Stored data entries:

━━━━━━━━━━

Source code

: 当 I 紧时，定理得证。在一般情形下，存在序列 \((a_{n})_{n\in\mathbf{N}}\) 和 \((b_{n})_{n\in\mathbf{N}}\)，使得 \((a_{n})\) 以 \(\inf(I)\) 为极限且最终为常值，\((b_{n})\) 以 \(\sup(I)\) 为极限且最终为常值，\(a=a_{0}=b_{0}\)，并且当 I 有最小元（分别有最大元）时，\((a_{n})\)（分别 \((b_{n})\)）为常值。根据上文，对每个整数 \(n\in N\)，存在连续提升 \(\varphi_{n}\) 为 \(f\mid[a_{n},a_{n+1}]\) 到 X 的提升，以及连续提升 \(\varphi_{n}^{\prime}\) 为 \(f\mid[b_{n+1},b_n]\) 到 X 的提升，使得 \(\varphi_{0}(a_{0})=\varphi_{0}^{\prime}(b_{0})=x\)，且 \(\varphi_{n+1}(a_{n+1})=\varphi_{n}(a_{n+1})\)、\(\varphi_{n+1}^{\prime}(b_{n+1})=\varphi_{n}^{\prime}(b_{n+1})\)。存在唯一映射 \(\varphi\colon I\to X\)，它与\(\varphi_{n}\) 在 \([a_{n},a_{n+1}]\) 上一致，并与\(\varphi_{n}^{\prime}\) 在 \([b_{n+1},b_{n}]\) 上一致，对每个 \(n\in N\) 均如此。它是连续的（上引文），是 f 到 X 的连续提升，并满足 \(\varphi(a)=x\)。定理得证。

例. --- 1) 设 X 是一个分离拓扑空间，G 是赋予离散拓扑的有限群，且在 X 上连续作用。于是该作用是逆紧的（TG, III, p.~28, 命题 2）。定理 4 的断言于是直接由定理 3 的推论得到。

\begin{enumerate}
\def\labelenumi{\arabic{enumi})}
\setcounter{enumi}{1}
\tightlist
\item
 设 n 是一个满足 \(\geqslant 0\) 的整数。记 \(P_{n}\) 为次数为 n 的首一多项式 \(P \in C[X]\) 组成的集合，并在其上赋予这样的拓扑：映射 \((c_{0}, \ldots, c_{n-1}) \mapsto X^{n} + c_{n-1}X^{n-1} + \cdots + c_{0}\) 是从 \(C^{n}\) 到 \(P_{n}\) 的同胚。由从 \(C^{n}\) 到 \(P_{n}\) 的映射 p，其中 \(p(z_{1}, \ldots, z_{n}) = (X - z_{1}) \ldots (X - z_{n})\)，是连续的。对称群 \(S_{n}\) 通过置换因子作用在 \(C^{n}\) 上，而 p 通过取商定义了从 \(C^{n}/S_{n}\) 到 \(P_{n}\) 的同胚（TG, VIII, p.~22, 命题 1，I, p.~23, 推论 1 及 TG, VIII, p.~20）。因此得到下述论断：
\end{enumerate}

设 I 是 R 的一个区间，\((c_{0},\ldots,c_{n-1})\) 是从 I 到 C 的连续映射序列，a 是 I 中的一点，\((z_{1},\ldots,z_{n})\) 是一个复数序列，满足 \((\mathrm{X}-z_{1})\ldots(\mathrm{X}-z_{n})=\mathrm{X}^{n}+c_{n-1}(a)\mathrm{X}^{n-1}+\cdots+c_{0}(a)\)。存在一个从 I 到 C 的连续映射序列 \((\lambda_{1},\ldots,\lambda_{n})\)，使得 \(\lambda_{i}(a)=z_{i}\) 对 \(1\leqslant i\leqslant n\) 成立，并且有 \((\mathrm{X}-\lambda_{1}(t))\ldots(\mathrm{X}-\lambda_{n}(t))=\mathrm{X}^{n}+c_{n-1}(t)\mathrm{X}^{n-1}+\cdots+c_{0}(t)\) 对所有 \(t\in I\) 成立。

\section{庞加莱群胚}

━━━━━━━━━━

» **To do**: Copy out every line in the records where the word "ldots" is found.

» **Answer**:
 设 n 是一个满足 \(\geqslant 0\) 的整数。记 \(P_{n}\) 为次数为 n 的首一多项式 \(P \in C[X]\) 组成的集合，并在其上赋予这样的拓扑：映射 \((c_{0}, \ldots, c_{n-1}) \mapsto X^{n} + c_{n-1}X^{n-1} + \cdots + c_{0}\) 是从 \(C^{n}\) 到 \(P_{n}\) 的同胚。由从 \(C^{n}\) 到 \(P_{n}\) 的映射 p，其中 \(p(z_{1}, \ldots, z_{n}) = (X - z_{1}) \ldots (X - z_{n})\)，是连续的。对称群 \(S_{n}\) 通过置换因子作用在 \(C^{n}\) 上，而 p 通过取商定义了从 \(C^{n}/S_{n}\) 到 \(P_{n}\) 的同胚（TG, VIII, p.~22, 命题 1，I, p.~23, 推论 1 及 TG, VIII, p.~20）。因此得到下述论断：
设 I 是 R 的一个区间，\((c_{0},\ldots,c_{n-1})\) 是从 I 到 C 的连续映射序列，a 是 I 中的一点，\((z_{1},\ldots,z_{n})\) 是一个复数序列，满足 \((\mathrm{X}-z_{1})\ldots(\mathrm{X}-z_{n})=\mathrm{X}^{n}+c_{n-1}(a)\mathrm{X}^{n-1}+\cdots+c_{0}(a)\)。存在一个从 I 到 C 的连续映射序列 \((\lambda_{1},\ldots,\lambda_{n})\)，使得 \(\lambda_{i}(a)=z_{i}\) 对 \(1\leqslant i\leqslant n\) 成立，并且有 \((\mathrm{X}-\lambda_{1}(t))\ldots(\mathrm{X}-\lambda_{n}(t))=\mathrm{X}^{n}+c_{n-1}(t)\mathrm{X}^{n-1}+\cdots+c_{0}(t)\) 对所有 \(t\in I\) 成立。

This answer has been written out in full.